» WHAT YOU SHOULD DO:
Check every line of the records below for the string "やや時間がかかる" and copy the ones that have it.
DATA FOR ANALYSIS: Begin
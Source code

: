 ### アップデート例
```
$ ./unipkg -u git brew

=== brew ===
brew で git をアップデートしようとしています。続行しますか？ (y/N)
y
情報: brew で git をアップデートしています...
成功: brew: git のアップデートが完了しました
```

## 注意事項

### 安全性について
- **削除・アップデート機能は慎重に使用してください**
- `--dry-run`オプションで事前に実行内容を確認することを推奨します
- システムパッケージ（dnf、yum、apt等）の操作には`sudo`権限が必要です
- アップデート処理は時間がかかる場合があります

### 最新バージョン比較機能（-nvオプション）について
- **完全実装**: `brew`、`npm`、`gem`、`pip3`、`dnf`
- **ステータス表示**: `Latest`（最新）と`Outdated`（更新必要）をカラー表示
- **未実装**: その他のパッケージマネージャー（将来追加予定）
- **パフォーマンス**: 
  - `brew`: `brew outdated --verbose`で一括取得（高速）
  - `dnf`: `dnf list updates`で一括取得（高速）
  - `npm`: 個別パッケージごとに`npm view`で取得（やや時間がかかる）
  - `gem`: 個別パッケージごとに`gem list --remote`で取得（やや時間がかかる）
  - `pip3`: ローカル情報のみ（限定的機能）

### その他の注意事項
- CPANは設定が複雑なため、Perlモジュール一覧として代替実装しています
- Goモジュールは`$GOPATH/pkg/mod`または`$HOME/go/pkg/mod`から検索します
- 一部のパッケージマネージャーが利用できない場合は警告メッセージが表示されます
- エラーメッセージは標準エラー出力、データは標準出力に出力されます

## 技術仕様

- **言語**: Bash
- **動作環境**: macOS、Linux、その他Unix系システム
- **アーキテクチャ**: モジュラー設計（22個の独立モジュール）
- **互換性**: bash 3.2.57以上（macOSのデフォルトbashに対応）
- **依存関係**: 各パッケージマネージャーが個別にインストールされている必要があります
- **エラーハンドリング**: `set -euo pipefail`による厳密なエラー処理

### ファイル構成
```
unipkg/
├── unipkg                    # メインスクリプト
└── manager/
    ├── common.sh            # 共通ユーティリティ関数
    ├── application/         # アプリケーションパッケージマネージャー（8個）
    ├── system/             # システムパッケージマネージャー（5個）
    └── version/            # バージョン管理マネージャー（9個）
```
DATA FOR ANALYSIS: End
» OUTPUT:
  - `npm`: 個別パッケージごとに`npm view`で取得（やや時間がかかる）
  - `gem`: 個別パッケージごとに`gem list --remote`で取得（やや時間がかかる）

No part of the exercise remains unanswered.